The follow on contributions include Stephen Collins, Sam Roggeveen and Scott Burchill who see more good than bad at least potentially, and Michael Fullilove who says that while some materials are genuinely interesting and enlightening, overall WikiLeaks' conduct has been reckless.
Pre the cablegate deluge but as recently as 25 November I wrote about the necessity to move towards more openness in foreign policy and the conduct of international relations, but five days later ventured the view that the random nature and scope of the Wikileaks cable dump had changed the environment for the worse for discussion here of open government generally, whistleblower protection, and the reconsideration of our messy statute book with 500 plus secrecy provisions in Federal laws, particularly s 70 of the Crimes Act.You can add journalists' shield laws, already slowed in passage through parliament by discussion of who is a journalist, to the list. Perhaps even government copyright.
Medcalf's "Bad for freedom of information" comments are on the likely tightening effect on information sharing within government but he adds that restrictions on providing sensitive information to the media and the public could well be tightened. Collins on this topic acknowledges there is a culture of over-classification among many Western governments, including our own, but ventures some positives from FOI act and Gov 2.0 developments:
"Yet the wholesale changes wrought on our FoI system, the introduction of the Information Commissioner and the powerful push for open licensing of public sector information will make unnecessary classification progressively more difficult.
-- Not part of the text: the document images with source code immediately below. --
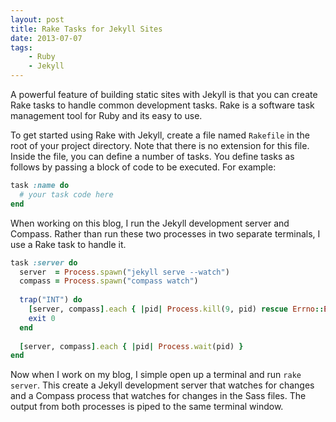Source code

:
 ```yaml
---
layout: post
title: Rake Tasks for Jekyll Sites
date: 2013-07-07
tags:
    - Ruby
    - Jekyll
---
```


A powerful feature of building static sites with Jekyll is that you can create Rake tasks to handle common development
tasks. Rake is a software task management tool for Ruby and its easy to use. 

To get started using Rake with Jekyll, create a file named `Rakefile` in the root of your project directory. Note that
there is no extension for this file. Inside the file, you can define a number of tasks. You define tasks as follows by 
passing a block of code to be executed. For example:

```ruby
task :name do
  # your task code here
end
```

When working on this blog, I run the Jekyll development server and Compass. Rather than run these two processes in two 
separate terminals, I use a Rake task to handle it.

```ruby
task :server do
  server  = Process.spawn("jekyll serve --watch")
  compass = Process.spawn("compass watch")
  
  trap("INT") do
    [server, compass].each { |pid| Process.kill(9, pid) rescue Errno::ESRCH }
    exit 0
  end
  
  [server, compass].each { |pid| Process.wait(pid) }
end
```

Now when I work on my blog, I simple open up a terminal and run `rake server`. This create a Jekyll development server
that watches for changes and a Compass process that watches for changes in the Sass files. The output from both 
processes is piped to the same terminal window. 
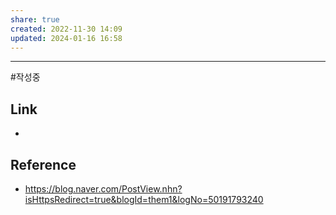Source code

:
 ```yaml
---
share: true
created: 2022-11-30 14:09
updated: 2024-01-16 16:58
---
```


---
#작성중 





## Link
- 


## Reference
- https://blog.naver.com/PostView.nhn?isHttpsRedirect=true&blogId=them1&logNo=50191793240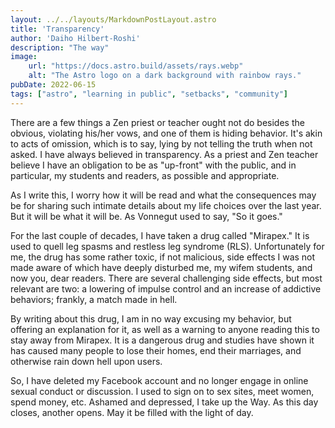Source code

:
 ```yaml
---
layout: ../../layouts/MarkdownPostLayout.astro
title: 'Transparency'
author: 'Daiho Hilbert-Roshi'
description: "The way"
image:
    url: "https://docs.astro.build/assets/rays.webp"
    alt: "The Astro logo on a dark background with rainbow rays."
pubDate: 2022-06-15
tags: ["astro", "learning in public", "setbacks", "community"]
---
```

There are a few things a Zen priest or teacher ought not do besides the obvious, violating his/her vows, and one of them is hiding behavior.  It's akin to acts of omission, which is to say, lying by not telling the truth when not asked.  I have always believed in transparency. As a priest and Zen teacher believe I have an obligation to be as "up-front" with the public, and in particular, my students and readers, as possible and appropriate.  

As I write this, I worry how it will be read and what the consequences may be for sharing such intimate details about my life choices over the last year. But it will be what it will be.  As Vonnegut used to say, "So it goes."

For the last couple of decades, I have taken a drug called "Mirapex."  It is used to quell leg spasms and restless leg syndrome (RLS). Unfortunately for me, the drug has some rather toxic, if not malicious, side effects I was not made aware of which have deeply disturbed me, my wifem students, and now you, dear readers. There are several challenging side effects, but most relevant are two: a lowering of impulse control and an increase of addictive behaviors; frankly, a match made in hell. 

By writing about this drug, I am in no way excusing my behavior, but offering an explanation for it, as well as a warning to anyone reading this to stay away from Mirapex. It is a dangerous drug and studies have shown it has caused many people to lose their homes, end their marriages, and otherwise rain down hell upon users.

So, I have deleted my Facebook account and no longer engage in online sexual conduct or discussion. I used to sign on to sex sites, meet women, spend money, etc. Ashamed and depressed, I take up the Way. As this day closes, another opens.  May it be filled with the light of day.

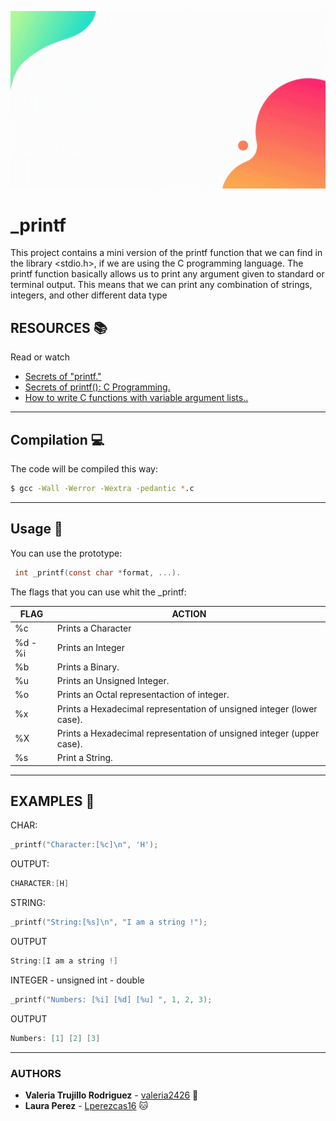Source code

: ![alt text](image.gif)
# _printf
This project contains a mini version of the printf function that we can find in the library <stdio.h>, if we are using the C programming language. The printf function basically allows us to print any argument given to standard or terminal output. This means that we can print any combination of strings, integers, and other different data type
## RESOURCES :books:
 Read or watch
* [Secrets of "printf."](https://www.cypress.com/file/54761/download)
* [Secrets of printf(): C Programming.](https://www.youtube.com/watch?v=Y9kUWsyyChk&t=319s)
* [How to write C functions with variable argument lists..](https://www.youtube.com/watch?v=S-ak715zIIE)
---
## Compilation :computer:

 The code will be compiled this way:

```bash
$ gcc -Wall -Werror -Wextra -pedantic *.c
```
---
## Usage :mag_right:

 You can use the prototype:
```c
 int _printf(const char *format, ...).
```
 The flags that  you can use whit the _printf:

 FLAG   | ACTION
------------- | -------------
  %c  | Prints a Character
  %d - %i | Prints an Integer
  %b  | Prints a Binary.
  %u  | Prints an Unsigned Integer.
  %o  | Prints an Octal representaction of integer.
  %x  | Prints a Hexadecimal representation of unsigned integer \(lower case\).
  %X  | Prints a Hexadecimal representation of unsigned integer \(upper case\).
  %s  | Print a String.

---
## EXAMPLES :floppy_disk:

CHAR:
```C
_printf("Character:[%c]\n", 'H');
```
OUTPUT:
```C
CHARACTER:[H]
```

STRING:
```C
_printf("String:[%s]\n", "I am a string !");
```
OUTPUT
```C
String:[I am a string !]
```

INTEGER - unsigned int - double
```C
_printf("Numbers: [%i] [%d] [%u] ", 1, 2, 3);
```
OUTPUT
```C
Numbers: [1] [2] [3]
```



---

  ### AUTHORS
  * **Valeria Trujillo Rodriguez** - [valeria2426](https://github.com/valeria2426) :sunflower:
  * **Laura Perez** - [Lperezcas16](https://github.com/lperezcas16) :cat:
No doubt, there will be abuses, but if those seeking information and those administering it play fair, we will end up in a measurably better position than we were before. With more a more open view of the way government works, citizen satisfaction with how informed they are could act as a deterrent to unwanted information exposures."
The Freedom of information Act exemptions of most relevance in this field remain unchanged despite the positives referred to in legislation that came into effect on 1 November. A blanket exemption applies to information communicated in confidence by a foreign government, or that would or could be expected to cause damage to security, defence or international relations. (s 33) There is no public interest balancing or any other test required.
The protection extends to information that at the time sought is in the public domain in Australia or elsewhere, and regardless of whether the foreign government concerned still regards it as sensitive. No public interest, including justice to an individual as might arguably be relevant in several cases brought by Dr Haneef, trumps the fact that the parties involved agreed it was information communicated in confidence.
We haven't got the balance right on this one, or on the other elements of s 33 where any expectation of damage no matter how trivial prevails over any public interest no matter how significant.
Apart from these exemption issues, Australian intelligence agencies are exempt from the FOI act in all respects, something countries such as the US and NZ haven't thought necessary (up to now at least).
There are some FOI positives resulting from changes from 1 November to the public interest test that should mean more public access to internal consideration of matters of foreign policy and international relations interest-as long as the thresholds referred to above aren't breached-and depending on how DFAT interprets and applies the law.
The mood and appetite for further necessary change, for the moment at least, ain't what it was.